▶ **INSTRUCTIONS TO FOLLOW**
Go through each line of the entries below and tally those containing the string "full"; give only the total.

▶ **EXTRACTED INFORMATION**
--

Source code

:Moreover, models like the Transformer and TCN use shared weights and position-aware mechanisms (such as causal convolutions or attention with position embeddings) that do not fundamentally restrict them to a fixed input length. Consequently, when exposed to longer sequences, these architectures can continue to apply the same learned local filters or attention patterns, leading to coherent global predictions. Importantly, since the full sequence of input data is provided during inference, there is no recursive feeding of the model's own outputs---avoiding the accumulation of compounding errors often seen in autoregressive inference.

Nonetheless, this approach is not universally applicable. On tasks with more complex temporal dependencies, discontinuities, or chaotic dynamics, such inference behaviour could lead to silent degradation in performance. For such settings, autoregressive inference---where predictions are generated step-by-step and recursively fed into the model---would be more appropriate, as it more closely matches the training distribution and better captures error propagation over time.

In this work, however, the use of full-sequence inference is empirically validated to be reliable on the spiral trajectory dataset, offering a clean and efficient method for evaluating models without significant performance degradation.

--

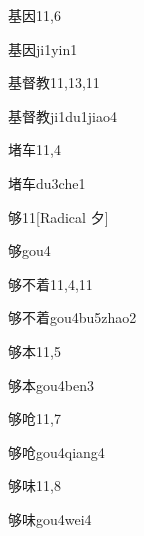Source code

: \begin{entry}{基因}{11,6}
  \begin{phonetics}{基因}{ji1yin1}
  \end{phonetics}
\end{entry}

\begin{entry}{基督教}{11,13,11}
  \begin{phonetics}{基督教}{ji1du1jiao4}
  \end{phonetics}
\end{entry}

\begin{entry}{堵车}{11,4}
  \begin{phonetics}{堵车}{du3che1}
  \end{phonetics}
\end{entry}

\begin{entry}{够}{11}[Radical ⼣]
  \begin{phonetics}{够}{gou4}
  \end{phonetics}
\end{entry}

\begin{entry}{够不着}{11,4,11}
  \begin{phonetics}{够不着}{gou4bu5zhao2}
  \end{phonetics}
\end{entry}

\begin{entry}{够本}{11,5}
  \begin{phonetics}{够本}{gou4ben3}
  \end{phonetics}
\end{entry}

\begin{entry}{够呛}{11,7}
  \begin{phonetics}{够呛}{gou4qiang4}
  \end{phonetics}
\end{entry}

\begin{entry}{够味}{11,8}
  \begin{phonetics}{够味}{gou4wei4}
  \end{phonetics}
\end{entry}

--

▶ **FINAL ANSWER**
2